TASK DATA:
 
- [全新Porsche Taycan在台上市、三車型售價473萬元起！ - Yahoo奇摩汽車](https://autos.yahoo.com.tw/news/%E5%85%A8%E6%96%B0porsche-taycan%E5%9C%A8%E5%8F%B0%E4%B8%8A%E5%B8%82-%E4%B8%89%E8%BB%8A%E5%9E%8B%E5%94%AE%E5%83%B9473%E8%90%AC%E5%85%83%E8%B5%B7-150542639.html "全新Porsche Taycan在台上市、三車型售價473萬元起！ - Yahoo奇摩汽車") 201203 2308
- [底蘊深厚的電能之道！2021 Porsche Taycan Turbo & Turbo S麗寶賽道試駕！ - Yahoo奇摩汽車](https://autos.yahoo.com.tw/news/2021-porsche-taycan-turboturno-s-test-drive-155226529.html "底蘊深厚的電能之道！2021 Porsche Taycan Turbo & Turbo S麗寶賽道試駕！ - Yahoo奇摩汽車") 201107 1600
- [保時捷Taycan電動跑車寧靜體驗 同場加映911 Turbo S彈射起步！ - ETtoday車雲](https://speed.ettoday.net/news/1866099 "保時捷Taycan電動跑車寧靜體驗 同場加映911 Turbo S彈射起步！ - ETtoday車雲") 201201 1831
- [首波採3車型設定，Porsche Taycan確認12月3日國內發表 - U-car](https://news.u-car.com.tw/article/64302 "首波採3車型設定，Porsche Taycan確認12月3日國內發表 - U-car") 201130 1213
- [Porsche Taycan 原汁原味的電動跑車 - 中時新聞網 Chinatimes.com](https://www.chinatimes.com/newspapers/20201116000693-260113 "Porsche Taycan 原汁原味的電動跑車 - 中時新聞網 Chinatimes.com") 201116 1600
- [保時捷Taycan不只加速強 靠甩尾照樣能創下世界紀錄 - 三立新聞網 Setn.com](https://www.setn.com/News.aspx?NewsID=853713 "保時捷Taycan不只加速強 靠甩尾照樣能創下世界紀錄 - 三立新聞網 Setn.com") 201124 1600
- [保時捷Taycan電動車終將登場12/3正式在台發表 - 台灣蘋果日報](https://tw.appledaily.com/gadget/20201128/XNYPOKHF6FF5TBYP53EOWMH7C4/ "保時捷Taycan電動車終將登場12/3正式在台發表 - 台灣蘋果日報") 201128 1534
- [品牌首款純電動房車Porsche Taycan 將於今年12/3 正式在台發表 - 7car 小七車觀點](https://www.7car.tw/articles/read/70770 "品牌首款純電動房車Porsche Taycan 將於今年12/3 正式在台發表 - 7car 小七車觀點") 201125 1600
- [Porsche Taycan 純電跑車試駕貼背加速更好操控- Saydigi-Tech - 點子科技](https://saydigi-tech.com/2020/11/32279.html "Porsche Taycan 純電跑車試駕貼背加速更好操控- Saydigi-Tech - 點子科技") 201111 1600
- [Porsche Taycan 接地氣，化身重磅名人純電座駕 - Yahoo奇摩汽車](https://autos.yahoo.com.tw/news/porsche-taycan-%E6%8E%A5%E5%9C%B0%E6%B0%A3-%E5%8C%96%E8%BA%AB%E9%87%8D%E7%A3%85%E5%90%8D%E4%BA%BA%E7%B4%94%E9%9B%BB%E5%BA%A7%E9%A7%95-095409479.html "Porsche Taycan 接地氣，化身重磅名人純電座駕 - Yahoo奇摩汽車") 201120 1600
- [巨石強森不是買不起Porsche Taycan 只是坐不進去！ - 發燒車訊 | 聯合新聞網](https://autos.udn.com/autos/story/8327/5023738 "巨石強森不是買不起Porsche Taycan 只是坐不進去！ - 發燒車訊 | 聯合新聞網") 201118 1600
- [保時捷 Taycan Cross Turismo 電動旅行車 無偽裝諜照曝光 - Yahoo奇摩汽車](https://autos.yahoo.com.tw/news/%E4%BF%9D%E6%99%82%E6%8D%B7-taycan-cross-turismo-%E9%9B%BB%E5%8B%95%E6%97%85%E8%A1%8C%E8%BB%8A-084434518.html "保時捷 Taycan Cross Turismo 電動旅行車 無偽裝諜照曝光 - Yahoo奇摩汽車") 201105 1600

...

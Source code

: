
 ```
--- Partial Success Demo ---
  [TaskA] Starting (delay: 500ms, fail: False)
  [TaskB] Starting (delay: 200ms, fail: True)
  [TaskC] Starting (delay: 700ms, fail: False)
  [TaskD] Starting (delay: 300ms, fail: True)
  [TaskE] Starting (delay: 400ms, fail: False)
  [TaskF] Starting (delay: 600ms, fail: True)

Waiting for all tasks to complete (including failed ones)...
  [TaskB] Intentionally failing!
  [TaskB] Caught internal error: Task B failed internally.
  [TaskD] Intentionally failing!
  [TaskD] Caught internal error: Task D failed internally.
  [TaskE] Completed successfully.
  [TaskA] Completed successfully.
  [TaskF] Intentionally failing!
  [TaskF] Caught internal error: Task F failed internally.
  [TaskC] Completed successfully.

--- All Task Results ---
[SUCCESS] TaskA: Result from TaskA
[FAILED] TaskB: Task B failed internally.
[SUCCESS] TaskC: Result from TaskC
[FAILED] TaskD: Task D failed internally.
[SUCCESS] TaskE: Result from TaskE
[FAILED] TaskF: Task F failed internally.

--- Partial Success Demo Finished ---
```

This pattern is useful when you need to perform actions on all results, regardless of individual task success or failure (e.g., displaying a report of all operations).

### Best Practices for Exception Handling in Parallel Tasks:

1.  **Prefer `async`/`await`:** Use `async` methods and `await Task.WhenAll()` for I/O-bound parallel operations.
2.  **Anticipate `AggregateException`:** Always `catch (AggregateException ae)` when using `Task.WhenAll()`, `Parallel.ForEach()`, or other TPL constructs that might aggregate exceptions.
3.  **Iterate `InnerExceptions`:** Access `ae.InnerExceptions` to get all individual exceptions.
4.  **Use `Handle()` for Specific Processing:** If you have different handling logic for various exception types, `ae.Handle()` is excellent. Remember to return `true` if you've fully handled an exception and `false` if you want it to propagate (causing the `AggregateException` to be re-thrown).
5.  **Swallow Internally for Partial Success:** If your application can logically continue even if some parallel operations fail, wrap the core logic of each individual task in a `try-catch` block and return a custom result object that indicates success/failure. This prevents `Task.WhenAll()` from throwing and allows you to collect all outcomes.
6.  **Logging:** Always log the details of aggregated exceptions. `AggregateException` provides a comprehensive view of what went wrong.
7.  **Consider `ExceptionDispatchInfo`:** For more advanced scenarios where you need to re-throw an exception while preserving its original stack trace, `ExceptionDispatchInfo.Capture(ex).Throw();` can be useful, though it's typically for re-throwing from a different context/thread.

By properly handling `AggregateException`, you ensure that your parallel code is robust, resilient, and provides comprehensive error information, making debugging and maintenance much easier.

---

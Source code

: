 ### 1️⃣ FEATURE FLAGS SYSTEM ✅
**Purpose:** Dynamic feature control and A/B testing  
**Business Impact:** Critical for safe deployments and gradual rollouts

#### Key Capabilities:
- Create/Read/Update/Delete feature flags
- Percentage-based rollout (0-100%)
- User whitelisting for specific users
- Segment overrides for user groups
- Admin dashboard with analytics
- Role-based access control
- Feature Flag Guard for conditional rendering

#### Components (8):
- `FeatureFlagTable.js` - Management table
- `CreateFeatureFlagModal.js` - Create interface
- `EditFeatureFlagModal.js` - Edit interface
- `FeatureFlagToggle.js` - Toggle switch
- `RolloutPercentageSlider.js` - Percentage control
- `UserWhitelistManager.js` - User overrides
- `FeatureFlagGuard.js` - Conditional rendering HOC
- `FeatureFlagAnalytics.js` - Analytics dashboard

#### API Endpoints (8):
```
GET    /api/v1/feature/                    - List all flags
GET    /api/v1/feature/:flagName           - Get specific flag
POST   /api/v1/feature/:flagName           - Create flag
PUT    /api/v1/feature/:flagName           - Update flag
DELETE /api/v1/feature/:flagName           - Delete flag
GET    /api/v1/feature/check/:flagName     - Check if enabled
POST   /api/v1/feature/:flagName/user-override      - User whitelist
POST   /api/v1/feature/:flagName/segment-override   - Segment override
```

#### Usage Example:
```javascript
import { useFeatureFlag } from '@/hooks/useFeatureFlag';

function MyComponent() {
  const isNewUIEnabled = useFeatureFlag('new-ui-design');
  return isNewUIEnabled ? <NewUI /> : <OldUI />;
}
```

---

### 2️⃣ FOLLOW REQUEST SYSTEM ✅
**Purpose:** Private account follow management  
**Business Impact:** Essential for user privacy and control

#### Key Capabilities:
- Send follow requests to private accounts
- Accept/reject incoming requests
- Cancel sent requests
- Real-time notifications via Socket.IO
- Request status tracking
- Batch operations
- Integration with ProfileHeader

EXERCISE DETAILS: Output exactly the lines of the material above from the one containing "- Edit interface" up to and including the one containing "- Integration with ProfileHeader".

WRITTEN SOLUTION:
- `EditFeatureFlagModal.js` - Edit interface
- `FeatureFlagToggle.js` - Toggle switch
- `RolloutPercentageSlider.js` - Percentage control
- `UserWhitelistManager.js` - User overrides
- `FeatureFlagGuard.js` - Conditional rendering HOC
- `FeatureFlagAnalytics.js` - Analytics dashboard

#### API Endpoints (8):
```
GET    /api/v1/feature/                    - List all flags
GET    /api/v1/feature/:flagName           - Get specific flag
POST   /api/v1/feature/:flagName           - Create flag
PUT    /api/v1/feature/:flagName           - Update flag
DELETE /api/v1/feature/:flagName           - Delete flag
GET    /api/v1/feature/check/:flagName     - Check if enabled
POST   /api/v1/feature/:flagName/user-override      - User whitelist
POST   /api/v1/feature/:flagName/segment-override   - Segment override
```

#### Usage Example:
```javascript
import { useFeatureFlag } from '@/hooks/useFeatureFlag';

function MyComponent() {
  const isNewUIEnabled = useFeatureFlag('new-ui-design');
  return isNewUIEnabled ? <NewUI /> : <OldUI />;
}
```

---

### 2️⃣ FOLLOW REQUEST SYSTEM ✅
**Purpose:** Private account follow management  
**Business Impact:** Essential for user privacy and control

#### Key Capabilities:
- Send follow requests to private accounts
- Accept/reject incoming requests
- Cancel sent requests
- Real-time notifications via Socket.IO
- Request status tracking
- Batch operations
- Integration with ProfileHeader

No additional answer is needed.